How to complete this task: Everything from the line that contains "### Batch Write Performance" to the end of the records below, both lines included, should be transcribed exactly and returned alone.

☆ ☆ ☆ ☆ ☆

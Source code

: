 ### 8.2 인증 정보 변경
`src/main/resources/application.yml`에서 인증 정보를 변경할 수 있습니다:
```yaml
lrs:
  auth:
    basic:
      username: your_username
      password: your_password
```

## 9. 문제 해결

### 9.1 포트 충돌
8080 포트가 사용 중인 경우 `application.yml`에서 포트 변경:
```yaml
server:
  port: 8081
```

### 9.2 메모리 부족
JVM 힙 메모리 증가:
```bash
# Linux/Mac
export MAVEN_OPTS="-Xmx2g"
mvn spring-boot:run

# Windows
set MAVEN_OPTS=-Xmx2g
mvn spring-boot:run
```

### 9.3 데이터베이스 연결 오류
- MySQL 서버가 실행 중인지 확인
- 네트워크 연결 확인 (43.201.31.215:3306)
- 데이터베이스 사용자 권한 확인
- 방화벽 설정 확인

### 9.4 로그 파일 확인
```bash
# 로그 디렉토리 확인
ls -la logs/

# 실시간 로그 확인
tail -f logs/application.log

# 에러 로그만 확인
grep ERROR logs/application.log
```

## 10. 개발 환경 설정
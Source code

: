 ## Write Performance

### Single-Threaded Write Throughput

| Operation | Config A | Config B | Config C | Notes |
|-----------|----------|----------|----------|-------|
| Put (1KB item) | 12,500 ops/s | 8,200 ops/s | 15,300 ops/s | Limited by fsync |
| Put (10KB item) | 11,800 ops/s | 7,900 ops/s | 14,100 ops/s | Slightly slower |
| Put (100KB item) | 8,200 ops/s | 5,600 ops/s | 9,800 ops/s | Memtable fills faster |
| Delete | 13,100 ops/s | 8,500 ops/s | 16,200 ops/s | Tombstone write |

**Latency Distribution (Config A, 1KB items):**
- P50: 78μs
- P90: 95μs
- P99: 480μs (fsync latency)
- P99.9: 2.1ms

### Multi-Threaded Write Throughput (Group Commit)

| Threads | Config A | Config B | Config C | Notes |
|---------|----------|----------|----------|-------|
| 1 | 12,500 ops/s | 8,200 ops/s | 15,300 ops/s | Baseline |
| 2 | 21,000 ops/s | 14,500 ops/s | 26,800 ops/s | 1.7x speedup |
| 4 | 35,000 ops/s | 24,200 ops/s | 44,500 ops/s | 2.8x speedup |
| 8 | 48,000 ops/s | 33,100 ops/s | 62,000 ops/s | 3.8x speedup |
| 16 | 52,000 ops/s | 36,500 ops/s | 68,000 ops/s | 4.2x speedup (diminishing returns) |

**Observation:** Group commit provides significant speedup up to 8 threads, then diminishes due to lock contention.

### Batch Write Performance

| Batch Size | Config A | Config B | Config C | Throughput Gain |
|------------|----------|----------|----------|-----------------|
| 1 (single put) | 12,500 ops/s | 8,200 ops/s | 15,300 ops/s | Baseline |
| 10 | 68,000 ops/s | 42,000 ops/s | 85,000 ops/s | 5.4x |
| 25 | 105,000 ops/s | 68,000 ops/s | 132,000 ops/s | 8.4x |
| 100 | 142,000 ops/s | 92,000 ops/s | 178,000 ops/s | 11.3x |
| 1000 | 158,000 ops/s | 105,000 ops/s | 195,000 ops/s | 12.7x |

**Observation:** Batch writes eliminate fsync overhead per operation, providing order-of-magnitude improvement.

☆ ☆ ☆ ☆ ☆

The completed task:
### Batch Write Performance

| Batch Size | Config A | Config B | Config C | Throughput Gain |
|------------|----------|----------|----------|-----------------|
| 1 (single put) | 12,500 ops/s | 8,200 ops/s | 15,300 ops/s | Baseline |
| 10 | 68,000 ops/s | 42,000 ops/s | 85,000 ops/s | 5.4x |
| 25 | 105,000 ops/s | 68,000 ops/s | 132,000 ops/s | 8.4x |
| 100 | 142,000 ops/s | 92,000 ops/s | 178,000 ops/s | 11.3x |
| 1000 | 158,000 ops/s | 105,000 ops/s | 195,000 ops/s | 12.7x |

**Observation:** Batch writes eliminate fsync overhead per operation, providing order-of-magnitude improvement.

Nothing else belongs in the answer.